[TRY IT] Output exactly the lines below, starting with the line that has "ведущей к действию." and going on through the line that has "мира и себя.", both included, and no other lines.

[Collected data entries]

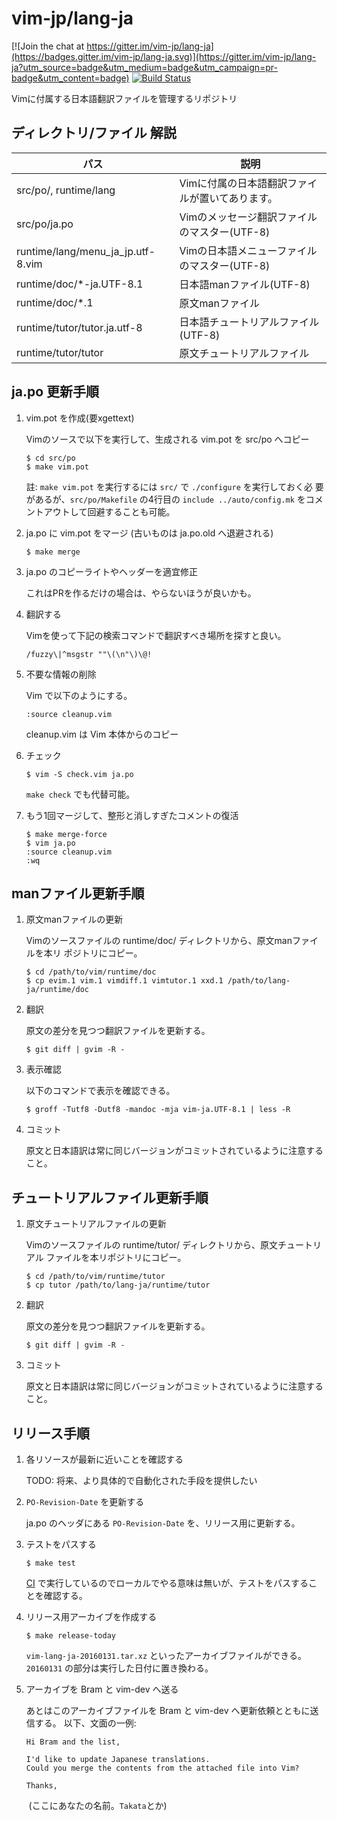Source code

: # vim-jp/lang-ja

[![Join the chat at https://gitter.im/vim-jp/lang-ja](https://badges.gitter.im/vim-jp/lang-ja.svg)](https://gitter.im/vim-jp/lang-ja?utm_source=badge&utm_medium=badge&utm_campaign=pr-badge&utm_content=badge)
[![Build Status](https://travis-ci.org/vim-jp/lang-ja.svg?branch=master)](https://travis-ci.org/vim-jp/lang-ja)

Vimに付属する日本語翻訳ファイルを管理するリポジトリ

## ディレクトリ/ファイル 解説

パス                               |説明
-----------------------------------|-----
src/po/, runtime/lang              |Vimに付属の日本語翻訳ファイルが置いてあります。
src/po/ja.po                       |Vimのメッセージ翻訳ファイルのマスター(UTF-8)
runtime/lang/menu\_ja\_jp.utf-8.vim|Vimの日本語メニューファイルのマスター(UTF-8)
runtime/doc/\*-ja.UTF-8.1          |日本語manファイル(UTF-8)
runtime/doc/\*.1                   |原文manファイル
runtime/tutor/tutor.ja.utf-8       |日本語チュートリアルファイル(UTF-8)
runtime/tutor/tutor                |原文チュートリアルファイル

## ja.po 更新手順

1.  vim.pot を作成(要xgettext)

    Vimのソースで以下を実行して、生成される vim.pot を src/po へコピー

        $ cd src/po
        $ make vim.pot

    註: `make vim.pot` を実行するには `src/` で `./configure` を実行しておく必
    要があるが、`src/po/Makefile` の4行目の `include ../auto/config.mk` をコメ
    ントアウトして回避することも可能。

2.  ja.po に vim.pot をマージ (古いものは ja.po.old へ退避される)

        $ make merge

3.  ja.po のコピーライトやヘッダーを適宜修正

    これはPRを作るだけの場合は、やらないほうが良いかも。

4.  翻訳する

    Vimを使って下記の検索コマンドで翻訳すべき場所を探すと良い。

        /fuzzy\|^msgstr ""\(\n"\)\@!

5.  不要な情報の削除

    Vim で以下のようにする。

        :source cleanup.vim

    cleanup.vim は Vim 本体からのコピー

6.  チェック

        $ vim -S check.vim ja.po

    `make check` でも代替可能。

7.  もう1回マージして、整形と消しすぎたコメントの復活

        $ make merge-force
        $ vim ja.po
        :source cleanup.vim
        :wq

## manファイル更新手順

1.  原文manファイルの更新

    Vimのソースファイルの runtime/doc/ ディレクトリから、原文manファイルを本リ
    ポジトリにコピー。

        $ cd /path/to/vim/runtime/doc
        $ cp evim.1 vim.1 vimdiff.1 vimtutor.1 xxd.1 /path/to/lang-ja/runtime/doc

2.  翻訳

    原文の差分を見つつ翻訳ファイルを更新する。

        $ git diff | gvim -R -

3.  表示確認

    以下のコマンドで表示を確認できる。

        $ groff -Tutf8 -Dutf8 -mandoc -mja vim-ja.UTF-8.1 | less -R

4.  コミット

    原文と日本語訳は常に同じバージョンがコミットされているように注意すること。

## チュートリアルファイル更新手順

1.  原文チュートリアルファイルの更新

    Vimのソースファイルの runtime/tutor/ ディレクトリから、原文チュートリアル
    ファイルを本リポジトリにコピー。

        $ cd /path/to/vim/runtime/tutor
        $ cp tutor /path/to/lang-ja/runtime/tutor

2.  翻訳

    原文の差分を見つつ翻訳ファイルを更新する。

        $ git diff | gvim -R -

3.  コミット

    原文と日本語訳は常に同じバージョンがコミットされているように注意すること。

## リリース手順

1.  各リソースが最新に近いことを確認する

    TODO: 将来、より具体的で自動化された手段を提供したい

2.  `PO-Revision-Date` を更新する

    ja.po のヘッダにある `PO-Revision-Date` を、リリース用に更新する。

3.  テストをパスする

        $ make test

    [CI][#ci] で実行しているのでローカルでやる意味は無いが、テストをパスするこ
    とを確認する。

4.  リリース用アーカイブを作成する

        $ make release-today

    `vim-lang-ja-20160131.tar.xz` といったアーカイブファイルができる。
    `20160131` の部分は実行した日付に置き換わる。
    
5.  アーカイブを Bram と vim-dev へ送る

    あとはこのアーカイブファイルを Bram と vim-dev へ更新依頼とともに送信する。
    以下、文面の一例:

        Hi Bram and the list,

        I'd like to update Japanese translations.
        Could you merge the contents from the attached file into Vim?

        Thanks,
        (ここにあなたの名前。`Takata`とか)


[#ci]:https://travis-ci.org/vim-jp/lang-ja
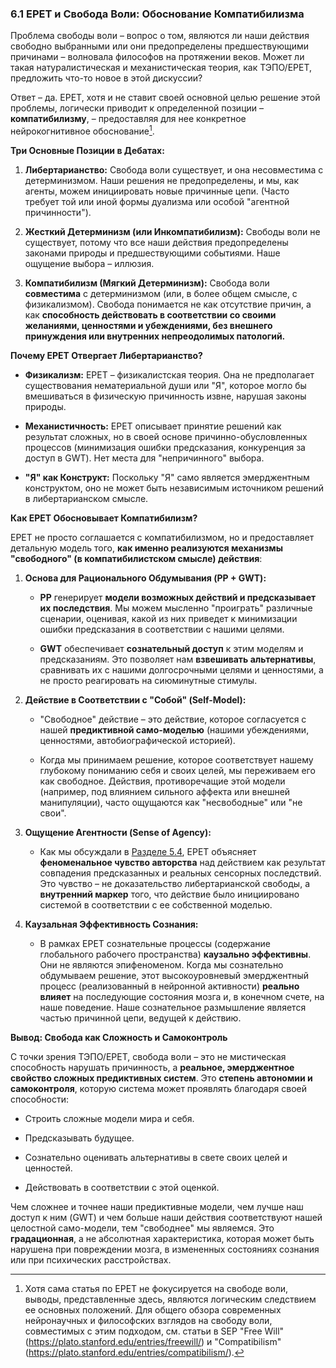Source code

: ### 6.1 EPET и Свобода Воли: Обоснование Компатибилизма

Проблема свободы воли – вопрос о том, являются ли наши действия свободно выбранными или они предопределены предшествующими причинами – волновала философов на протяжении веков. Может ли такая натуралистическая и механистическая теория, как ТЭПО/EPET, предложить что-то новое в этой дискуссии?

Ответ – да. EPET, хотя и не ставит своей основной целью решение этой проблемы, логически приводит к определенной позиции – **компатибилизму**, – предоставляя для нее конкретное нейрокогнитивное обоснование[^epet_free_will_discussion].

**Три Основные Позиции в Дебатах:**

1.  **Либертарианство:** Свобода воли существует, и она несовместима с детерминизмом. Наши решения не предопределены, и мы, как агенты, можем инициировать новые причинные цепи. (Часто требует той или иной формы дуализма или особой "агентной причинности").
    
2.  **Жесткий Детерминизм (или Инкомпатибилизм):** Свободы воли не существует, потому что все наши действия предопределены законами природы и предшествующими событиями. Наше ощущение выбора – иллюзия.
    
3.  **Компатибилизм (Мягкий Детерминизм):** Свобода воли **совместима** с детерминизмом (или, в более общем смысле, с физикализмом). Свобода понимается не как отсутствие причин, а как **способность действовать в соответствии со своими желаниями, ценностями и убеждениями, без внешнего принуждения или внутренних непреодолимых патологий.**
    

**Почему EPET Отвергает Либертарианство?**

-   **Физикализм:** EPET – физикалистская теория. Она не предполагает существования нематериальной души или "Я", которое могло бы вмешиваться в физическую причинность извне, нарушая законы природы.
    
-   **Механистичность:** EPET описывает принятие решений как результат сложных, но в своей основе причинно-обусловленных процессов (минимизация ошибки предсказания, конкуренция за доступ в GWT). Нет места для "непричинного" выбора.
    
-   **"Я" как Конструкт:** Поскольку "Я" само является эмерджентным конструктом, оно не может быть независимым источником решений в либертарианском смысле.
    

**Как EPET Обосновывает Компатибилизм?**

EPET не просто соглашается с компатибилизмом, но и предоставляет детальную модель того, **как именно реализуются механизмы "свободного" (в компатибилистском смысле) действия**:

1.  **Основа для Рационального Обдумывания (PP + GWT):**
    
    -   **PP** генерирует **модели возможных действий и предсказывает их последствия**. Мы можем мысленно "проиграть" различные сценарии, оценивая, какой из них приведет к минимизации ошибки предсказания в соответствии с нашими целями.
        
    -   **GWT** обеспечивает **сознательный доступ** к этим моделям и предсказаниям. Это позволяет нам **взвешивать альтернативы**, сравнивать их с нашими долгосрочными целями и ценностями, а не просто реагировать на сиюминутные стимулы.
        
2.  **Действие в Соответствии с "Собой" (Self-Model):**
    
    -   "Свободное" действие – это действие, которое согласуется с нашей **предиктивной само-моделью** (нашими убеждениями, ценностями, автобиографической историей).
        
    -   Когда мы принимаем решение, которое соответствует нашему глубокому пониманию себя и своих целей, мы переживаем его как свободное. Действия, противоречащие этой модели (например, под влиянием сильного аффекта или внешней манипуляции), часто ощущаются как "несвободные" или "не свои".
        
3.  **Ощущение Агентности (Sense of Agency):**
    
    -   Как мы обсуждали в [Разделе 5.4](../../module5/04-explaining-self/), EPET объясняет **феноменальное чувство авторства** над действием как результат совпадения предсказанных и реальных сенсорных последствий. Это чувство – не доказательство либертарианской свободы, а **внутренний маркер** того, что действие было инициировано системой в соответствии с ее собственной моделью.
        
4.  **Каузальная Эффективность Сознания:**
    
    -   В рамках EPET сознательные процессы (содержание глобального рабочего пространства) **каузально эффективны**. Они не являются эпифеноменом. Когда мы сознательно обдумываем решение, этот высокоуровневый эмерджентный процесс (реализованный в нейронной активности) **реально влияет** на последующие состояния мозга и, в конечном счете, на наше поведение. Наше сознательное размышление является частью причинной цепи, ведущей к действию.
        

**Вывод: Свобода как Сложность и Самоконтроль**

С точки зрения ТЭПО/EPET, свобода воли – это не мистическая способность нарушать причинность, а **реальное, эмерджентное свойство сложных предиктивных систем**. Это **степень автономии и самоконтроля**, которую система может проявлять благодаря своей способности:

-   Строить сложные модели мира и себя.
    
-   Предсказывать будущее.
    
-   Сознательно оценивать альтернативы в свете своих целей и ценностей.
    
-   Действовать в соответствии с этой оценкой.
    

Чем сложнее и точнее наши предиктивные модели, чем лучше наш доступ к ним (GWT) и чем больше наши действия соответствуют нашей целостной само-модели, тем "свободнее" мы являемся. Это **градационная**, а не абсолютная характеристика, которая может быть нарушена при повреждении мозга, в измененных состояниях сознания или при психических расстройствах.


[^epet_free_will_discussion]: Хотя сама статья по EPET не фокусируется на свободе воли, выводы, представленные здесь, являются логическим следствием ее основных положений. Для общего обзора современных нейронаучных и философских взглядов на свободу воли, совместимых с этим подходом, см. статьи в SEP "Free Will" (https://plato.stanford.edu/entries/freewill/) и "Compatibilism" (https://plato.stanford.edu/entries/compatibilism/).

==

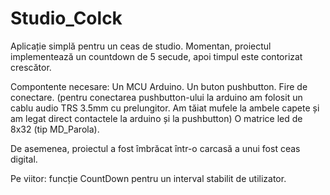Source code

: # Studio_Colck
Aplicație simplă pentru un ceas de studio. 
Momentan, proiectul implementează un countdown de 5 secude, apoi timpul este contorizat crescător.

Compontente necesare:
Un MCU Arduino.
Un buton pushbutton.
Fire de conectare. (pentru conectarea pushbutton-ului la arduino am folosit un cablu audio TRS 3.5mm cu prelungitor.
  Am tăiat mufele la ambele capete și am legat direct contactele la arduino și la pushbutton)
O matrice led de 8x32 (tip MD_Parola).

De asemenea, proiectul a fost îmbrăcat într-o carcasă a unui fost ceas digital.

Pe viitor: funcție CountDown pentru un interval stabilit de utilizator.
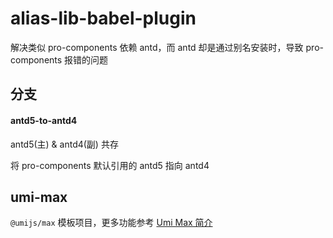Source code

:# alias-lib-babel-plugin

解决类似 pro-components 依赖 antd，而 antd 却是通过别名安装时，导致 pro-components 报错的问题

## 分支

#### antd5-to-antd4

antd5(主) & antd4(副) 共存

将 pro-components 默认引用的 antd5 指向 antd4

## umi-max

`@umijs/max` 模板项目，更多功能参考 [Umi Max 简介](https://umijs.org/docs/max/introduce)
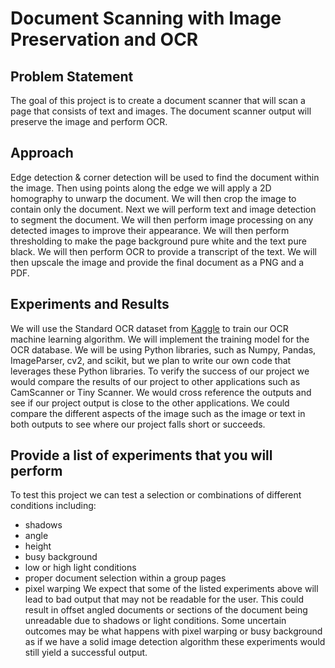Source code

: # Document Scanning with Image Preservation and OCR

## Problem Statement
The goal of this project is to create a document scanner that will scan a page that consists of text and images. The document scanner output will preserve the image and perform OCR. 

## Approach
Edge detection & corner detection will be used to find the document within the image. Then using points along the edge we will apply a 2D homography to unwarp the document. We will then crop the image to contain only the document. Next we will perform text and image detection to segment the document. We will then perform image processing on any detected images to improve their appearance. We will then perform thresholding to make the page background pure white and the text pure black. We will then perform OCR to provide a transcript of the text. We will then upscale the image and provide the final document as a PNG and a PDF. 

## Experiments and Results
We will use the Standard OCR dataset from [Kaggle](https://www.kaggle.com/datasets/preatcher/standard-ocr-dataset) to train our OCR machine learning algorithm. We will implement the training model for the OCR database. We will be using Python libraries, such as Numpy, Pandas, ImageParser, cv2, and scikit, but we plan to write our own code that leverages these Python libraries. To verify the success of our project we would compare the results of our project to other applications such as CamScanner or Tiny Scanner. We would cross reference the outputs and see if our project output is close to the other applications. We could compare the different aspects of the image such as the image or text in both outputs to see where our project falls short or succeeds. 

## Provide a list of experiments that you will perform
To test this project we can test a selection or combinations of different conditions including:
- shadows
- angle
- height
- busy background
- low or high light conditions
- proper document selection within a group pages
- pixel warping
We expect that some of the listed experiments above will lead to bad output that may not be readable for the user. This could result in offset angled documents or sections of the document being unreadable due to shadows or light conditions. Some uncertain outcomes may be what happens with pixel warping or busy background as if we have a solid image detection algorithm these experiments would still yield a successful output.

[ANSWER TO THIS PROBLEM]
    -   В рамках EPET сознательные процессы (содержание глобального рабочего пространства) **каузально эффективны**. Они не являются эпифеноменом. Когда мы сознательно обдумываем решение, этот высокоуровневый эмерджентный процесс (реализованный в нейронной активности) **реально влияет** на последующие состояния мозга и, в конечном счете, на наше поведение. Наше сознательное размышление является частью причинной цепи, ведущей к действию.
        

**Вывод: Свобода как Сложность и Самоконтроль**

С точки зрения ТЭПО/EPET, свобода воли – это не мистическая способность нарушать причинность, а **реальное, эмерджентное свойство сложных предиктивных систем**. Это **степень автономии и самоконтроля**, которую система может проявлять благодаря своей способности:

-   Строить сложные модели мира и себя.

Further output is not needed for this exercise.